-------- Provided data --------
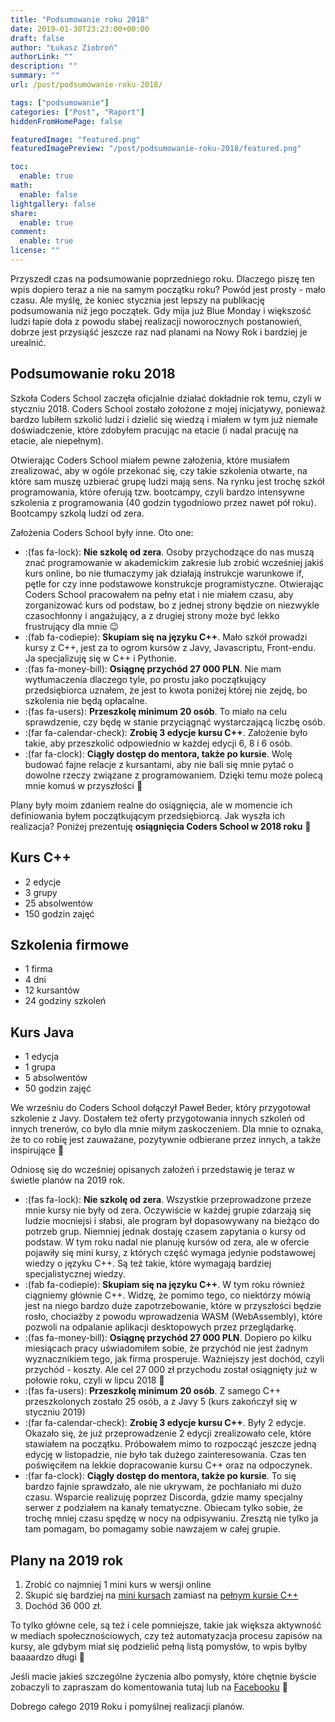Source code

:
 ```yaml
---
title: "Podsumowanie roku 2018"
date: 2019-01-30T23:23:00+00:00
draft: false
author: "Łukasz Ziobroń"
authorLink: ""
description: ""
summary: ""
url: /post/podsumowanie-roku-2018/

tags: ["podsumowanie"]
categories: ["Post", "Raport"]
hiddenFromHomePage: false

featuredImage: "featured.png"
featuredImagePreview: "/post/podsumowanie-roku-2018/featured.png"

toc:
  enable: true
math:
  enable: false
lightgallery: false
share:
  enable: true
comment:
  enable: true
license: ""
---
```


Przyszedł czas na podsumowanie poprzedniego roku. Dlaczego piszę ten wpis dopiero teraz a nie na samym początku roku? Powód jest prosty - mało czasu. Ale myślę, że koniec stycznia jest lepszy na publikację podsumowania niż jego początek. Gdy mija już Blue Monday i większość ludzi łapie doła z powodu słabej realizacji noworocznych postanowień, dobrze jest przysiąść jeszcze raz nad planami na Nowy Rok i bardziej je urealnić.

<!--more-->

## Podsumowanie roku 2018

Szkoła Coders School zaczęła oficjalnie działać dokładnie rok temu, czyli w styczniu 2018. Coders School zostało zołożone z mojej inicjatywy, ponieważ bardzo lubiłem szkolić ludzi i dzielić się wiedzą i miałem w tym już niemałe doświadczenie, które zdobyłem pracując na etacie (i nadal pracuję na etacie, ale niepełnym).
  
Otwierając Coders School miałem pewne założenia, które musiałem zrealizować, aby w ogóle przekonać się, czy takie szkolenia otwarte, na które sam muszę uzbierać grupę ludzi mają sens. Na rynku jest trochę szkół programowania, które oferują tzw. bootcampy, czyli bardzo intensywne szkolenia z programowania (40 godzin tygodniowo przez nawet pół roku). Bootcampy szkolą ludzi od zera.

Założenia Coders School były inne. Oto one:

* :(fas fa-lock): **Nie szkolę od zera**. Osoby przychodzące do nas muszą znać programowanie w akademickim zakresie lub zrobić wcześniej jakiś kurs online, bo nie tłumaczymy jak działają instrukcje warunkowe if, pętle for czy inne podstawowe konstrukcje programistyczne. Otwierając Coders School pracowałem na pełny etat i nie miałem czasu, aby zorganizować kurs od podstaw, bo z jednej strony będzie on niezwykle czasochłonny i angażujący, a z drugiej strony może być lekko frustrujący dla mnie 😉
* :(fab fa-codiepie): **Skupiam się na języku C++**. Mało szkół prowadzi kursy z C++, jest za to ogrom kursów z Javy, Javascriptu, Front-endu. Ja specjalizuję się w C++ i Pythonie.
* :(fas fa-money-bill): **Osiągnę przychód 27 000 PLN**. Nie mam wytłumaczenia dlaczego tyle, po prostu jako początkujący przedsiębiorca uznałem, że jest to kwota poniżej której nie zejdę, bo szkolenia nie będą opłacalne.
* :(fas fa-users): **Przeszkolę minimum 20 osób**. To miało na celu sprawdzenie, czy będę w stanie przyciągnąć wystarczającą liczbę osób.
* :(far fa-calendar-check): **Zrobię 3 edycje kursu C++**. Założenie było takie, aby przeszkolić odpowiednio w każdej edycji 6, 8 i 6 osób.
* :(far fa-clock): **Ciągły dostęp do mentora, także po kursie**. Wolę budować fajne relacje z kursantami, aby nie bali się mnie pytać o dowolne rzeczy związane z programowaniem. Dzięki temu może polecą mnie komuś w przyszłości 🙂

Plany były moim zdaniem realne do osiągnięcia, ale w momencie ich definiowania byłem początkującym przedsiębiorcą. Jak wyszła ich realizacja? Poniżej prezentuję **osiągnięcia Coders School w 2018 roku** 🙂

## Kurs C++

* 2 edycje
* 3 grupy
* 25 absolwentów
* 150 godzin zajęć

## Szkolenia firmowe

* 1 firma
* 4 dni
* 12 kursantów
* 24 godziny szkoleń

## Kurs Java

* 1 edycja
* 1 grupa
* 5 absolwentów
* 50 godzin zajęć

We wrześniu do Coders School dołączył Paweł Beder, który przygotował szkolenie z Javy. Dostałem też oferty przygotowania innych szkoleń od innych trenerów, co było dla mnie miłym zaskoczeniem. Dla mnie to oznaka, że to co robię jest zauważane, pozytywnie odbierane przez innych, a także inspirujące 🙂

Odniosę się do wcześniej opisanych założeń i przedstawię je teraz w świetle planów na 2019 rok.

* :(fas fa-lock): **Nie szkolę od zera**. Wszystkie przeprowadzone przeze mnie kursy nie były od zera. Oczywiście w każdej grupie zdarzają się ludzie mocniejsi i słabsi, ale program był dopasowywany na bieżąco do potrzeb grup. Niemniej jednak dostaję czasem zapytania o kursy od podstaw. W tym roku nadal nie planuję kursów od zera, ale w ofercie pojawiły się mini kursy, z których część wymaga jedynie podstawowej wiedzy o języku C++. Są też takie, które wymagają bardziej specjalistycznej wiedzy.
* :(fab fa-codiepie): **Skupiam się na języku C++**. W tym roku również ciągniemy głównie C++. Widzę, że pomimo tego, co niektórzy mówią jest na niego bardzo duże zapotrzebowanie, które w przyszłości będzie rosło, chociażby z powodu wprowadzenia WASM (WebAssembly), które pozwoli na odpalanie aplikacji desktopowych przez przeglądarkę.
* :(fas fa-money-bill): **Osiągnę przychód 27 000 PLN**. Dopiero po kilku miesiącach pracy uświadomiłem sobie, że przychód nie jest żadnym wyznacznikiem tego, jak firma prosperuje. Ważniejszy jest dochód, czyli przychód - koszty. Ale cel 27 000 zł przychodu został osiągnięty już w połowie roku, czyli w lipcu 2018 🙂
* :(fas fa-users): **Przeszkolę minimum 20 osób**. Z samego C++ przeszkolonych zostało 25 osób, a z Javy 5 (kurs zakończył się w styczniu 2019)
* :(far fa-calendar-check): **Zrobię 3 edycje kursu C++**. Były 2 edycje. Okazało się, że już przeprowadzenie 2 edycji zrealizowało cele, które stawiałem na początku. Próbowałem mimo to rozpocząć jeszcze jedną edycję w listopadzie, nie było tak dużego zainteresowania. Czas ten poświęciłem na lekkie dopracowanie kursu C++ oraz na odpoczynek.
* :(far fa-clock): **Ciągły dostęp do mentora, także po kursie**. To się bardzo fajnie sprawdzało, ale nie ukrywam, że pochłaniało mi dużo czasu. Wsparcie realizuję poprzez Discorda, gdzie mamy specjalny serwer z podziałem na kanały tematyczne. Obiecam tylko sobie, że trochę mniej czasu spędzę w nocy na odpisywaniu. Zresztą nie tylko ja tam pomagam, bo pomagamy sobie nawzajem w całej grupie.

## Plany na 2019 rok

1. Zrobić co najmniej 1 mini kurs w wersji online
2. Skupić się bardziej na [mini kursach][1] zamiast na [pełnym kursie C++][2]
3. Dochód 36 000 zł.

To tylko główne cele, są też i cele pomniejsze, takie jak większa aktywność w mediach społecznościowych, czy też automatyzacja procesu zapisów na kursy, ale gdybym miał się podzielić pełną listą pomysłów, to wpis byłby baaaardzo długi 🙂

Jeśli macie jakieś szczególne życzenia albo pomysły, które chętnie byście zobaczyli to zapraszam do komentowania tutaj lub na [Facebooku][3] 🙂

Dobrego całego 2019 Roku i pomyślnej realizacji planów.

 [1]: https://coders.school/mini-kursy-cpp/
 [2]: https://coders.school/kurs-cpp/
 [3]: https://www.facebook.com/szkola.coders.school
--------
* _Exercise details_:
Only the lines from the first line of the listing above through the line with "Założenia Coders School" should be set down, exactly and without pictures.

* _Solution to this problem_:
Source code

:
 ```yaml
---
title: "Podsumowanie roku 2018"
date: 2019-01-30T23:23:00+00:00
draft: false
author: "Łukasz Ziobroń"
authorLink: ""
description: ""
summary: ""
url: /post/podsumowanie-roku-2018/

tags: ["podsumowanie"]
categories: ["Post", "Raport"]
hiddenFromHomePage: false

featuredImage: "featured.png"
featuredImagePreview: "/post/podsumowanie-roku-2018/featured.png"

toc:
  enable: true
math:
  enable: false
lightgallery: false
share:
  enable: true
comment:
  enable: true
license: ""
---
```


Przyszedł czas na podsumowanie poprzedniego roku. Dlaczego piszę ten wpis dopiero teraz a nie na samym początku roku? Powód jest prosty - mało czasu. Ale myślę, że koniec stycznia jest lepszy na publikację podsumowania niż jego początek. Gdy mija już Blue Monday i większość ludzi łapie doła z powodu słabej realizacji noworocznych postanowień, dobrze jest przysiąść jeszcze raz nad planami na Nowy Rok i bardziej je urealnić.

<!--more-->

## Podsumowanie roku 2018

Szkoła Coders School zaczęła oficjalnie działać dokładnie rok temu, czyli w styczniu 2018. Coders School zostało zołożone z mojej inicjatywy, ponieważ bardzo lubiłem szkolić ludzi i dzielić się wiedzą i miałem w tym już niemałe doświadczenie, które zdobyłem pracując na etacie (i nadal pracuję na etacie, ale niepełnym).
  
Otwierając Coders School miałem pewne założenia, które musiałem zrealizować, aby w ogóle przekonać się, czy takie szkolenia otwarte, na które sam muszę uzbierać grupę ludzi mają sens. Na rynku jest trochę szkół programowania, które oferują tzw. bootcampy, czyli bardzo intensywne szkolenia z programowania (40 godzin tygodniowo przez nawet pół roku). Bootcampy szkolą ludzi od zera.

Założenia Coders School były inne. Oto one:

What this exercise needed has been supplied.